Harry J. Kazianis
It would not be pretty.
The above is only a very small sample of what is an excellent, but frightening, report. CSBA deserves credit for showing what such a conflict would look like, and did not get nearly enough credit when the report was released. While slightly dated, since it was written towards the end of 2011, any defense or national-security wonk should sit down and read it cover to cover. After reading the whole report, along with just a quick parsing of many other documents and resources on Iran’s military over the years, one can easily come to the conclusion that Iran’s forces, when confronted close to its shores, would not be easily subdued. What is referred to commonly as the “tyranny of distance,” combined with Tehran’s growing A2/AD capabilities, creates an interesting challenge for U.S. warfighters if the unthinkable ever came to pass.
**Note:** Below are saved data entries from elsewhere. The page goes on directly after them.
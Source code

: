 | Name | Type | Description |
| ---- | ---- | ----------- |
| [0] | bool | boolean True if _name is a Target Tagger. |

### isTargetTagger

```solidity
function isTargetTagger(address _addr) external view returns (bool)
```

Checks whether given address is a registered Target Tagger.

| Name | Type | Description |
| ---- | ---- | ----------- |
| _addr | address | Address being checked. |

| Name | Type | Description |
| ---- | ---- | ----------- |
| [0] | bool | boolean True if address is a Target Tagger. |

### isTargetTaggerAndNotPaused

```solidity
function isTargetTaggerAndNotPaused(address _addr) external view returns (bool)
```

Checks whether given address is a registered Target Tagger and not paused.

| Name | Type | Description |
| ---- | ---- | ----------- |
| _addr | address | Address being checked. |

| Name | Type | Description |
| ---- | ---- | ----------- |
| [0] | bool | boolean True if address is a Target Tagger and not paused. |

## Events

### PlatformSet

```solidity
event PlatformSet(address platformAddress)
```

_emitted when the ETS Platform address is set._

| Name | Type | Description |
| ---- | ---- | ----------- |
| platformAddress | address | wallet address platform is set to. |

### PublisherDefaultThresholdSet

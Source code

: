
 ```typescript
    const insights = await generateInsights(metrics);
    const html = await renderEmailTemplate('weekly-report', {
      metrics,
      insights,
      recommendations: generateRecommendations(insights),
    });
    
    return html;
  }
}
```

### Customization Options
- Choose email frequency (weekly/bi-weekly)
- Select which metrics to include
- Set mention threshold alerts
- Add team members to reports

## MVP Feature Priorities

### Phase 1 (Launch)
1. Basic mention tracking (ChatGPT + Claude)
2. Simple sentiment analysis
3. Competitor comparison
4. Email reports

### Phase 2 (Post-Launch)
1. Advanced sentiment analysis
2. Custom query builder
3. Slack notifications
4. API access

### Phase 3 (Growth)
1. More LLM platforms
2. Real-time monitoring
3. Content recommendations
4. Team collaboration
The facts are simple: Washington and Tehran are locked into a long-term geopolitical contest throughout the Middle East that will span decades—a similar contest in many ways to Washington and Beijing’s battle for influence in the Asia-Pacific and wider Indo-Pacific regions.
Over the long term, the U.S.-Iranian struggle throughout the Middle East could very well be a mini-Thucydides trap, to steal the phrase from my beloved Harvard’s resident geostrategic guru, Graham Allison—the classic tale of how when a rising power meets an established power, war is oftentimes the most common result (eleven out of fifteen times, per Allison).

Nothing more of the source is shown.